**Dataset records:**
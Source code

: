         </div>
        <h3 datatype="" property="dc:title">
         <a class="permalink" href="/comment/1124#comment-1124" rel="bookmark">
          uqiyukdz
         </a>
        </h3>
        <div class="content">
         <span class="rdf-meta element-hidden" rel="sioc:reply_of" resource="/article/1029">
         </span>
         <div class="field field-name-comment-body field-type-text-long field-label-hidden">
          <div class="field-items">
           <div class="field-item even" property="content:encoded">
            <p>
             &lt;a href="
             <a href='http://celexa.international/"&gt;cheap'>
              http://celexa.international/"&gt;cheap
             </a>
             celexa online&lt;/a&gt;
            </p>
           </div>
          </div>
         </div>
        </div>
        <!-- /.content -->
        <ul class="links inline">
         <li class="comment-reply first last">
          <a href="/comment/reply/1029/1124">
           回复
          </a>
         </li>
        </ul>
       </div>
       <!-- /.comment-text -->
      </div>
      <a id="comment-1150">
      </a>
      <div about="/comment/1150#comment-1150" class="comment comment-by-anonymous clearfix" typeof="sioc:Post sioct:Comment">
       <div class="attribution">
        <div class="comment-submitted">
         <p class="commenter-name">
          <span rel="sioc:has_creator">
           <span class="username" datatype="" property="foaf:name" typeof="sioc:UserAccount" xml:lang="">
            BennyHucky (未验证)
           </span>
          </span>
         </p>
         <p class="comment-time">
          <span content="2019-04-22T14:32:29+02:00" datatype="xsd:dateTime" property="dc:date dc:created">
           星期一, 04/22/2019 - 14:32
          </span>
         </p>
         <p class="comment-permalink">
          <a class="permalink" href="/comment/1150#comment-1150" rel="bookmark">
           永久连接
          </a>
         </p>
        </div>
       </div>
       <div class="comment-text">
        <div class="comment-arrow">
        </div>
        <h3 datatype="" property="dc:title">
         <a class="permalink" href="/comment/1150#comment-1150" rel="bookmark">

**Problem statement:** An exact copy of every line above is what this asks for.

**Result of this exercise:**
Source code

:         </div>
        <h3 datatype="" property="dc:title">
         <a class="permalink" href="/comment/1124#comment-1124" rel="bookmark">
          uqiyukdz
         </a>
        </h3>
        <div class="content">
         <span class="rdf-meta element-hidden" rel="sioc:reply_of" resource="/article/1029">
         </span>
         <div class="field field-name-comment-body field-type-text-long field-label-hidden">
          <div class="field-items">
           <div class="field-item even" property="content:encoded">
            <p>
             &lt;a href="
             <a href='http://celexa.international/"&gt;cheap'>
              http://celexa.international/"&gt;cheap
             </a>
             celexa online&lt;/a&gt;
            </p>
           </div>
          </div>
         </div>
        </div>
        <!-- /.content -->
        <ul class="links inline">
         <li class="comment-reply first last">
          <a href="/comment/reply/1029/1124">
           回复
          </a>
         </li>
        </ul>
       </div>
       <!-- /.comment-text -->
      </div>
      <a id="comment-1150">
      </a>
      <div about="/comment/1150#comment-1150" class="comment comment-by-anonymous clearfix" typeof="sioc:Post sioct:Comment">
       <div class="attribution">
        <div class="comment-submitted">
         <p class="commenter-name">
          <span rel="sioc:has_creator">
           <span class="username" datatype="" property="foaf:name" typeof="sioc:UserAccount" xml:lang="">
            BennyHucky (未验证)
           </span>
          </span>
         </p>
         <p class="comment-time">
          <span content="2019-04-22T14:32:29+02:00" datatype="xsd:dateTime" property="dc:date dc:created">
           星期一, 04/22/2019 - 14:32
          </span>
         </p>
         <p class="comment-permalink">
          <a class="permalink" href="/comment/1150#comment-1150" rel="bookmark">
           永久连接
          </a>
         </p>
        </div>
       </div>
       <div class="comment-text">
        <div class="comment-arrow">
        </div>
        <h3 datatype="" property="dc:title">
         <a class="permalink" href="/comment/1150#comment-1150" rel="bookmark">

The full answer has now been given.